J Cell Physiol. 2023 Jan 30. doi: 10.1002/jcp.30954. Online ahead of print.

ABSTRACT

Murburn concept constitutes the thesis that diffusible reactive species or DRS are obligatorily involved in routine metabolic and physiological activities. Murzymes are defined as biomolecules/proteins that generate/modulate/sustain/utilize DRS. Murburn posttranslational modifications (PTMs) result because murburn/murzyme functionalism is integral to cellular existence. Cells must incorporate the inherently stochastic nature of operations mediated by DRS. Due to the earlier/inertial stigmatic perception that DRS are mere agents of chaos, several such outcomes were either understood as deterministic modulations sponsored by house-keeping enzymes or deemed as unregulated nonenzymatic events resulting out of “oxidative stress”. In the current review, I dispel the myths around DRS-functions, and undertake systematic parsing and analyses of murburn modifications of proteins.

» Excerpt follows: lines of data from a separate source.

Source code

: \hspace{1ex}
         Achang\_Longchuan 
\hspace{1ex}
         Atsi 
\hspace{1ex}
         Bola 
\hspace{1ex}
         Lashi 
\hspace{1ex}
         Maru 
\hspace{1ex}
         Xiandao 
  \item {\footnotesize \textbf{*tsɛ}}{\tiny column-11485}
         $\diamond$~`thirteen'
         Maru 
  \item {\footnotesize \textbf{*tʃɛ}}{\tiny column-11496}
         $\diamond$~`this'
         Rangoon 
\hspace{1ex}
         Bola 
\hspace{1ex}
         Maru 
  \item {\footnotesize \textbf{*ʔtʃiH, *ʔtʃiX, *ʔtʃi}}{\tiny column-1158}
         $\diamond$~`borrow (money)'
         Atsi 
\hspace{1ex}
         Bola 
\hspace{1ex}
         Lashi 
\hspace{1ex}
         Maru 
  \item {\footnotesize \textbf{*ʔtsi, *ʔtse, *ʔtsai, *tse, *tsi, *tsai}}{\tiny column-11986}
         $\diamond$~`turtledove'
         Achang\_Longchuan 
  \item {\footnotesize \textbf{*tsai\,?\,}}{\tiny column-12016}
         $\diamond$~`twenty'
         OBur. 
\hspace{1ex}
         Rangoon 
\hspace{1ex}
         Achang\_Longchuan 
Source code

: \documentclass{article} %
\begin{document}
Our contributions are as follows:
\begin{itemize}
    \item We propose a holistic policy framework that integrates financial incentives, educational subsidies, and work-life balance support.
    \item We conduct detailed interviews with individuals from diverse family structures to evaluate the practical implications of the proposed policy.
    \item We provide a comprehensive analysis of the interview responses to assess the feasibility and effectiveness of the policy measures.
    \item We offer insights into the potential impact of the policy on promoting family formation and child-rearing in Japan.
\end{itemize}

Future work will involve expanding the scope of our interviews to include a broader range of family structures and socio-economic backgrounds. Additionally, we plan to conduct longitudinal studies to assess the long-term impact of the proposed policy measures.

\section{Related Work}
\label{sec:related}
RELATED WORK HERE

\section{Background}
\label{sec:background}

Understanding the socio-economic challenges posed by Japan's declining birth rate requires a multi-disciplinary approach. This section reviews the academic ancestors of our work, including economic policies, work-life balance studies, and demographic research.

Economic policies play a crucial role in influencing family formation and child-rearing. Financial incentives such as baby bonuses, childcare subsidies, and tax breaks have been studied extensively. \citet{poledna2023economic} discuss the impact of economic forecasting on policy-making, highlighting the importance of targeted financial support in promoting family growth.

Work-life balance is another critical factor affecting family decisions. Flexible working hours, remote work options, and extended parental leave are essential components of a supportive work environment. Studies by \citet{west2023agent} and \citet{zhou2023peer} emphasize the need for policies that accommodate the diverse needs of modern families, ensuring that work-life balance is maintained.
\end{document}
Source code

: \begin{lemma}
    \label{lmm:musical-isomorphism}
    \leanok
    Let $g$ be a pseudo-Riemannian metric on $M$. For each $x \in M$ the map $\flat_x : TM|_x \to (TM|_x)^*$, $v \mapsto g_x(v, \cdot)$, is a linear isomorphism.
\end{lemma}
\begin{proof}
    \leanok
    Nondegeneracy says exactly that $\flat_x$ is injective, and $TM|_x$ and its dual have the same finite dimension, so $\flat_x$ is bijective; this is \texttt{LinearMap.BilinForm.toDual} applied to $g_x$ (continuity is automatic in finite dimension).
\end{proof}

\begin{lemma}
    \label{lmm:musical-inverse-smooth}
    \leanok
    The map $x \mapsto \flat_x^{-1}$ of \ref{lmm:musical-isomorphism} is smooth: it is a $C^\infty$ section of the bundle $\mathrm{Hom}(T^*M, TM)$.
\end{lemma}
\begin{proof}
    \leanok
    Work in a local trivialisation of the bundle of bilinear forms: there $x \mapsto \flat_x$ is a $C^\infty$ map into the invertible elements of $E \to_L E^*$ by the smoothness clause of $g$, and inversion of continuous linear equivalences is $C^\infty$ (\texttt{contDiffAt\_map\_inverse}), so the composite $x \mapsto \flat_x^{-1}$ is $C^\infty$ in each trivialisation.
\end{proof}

Although it is impossible to demarcate all PTMs into the classical or murburn modalities, telltale signs of the latter are evident from the relative inaccessibility of the locus, non-specificities and mechanistic details. It is pointed out that while many murburn PTMs may be harmless, some others could have deleterious or beneficial physiological implications. Some details of reversible/irreversible modifications of amino acid residues and cofactors that may be subjected to phosphorylation, halogenation, glycosylation, alkylation/acetylation, hydroxylation/oxidation, etc. are listed, along with citations of select proteins where such modifications have been reported. The contexts of these modifications and their significance in (patho)physiology/aging and therapy are also presented. With more balanced explorations and statistically verified data, a definitive understanding of normal versus pathological contexts of murburn modifications would be obtainable in the future.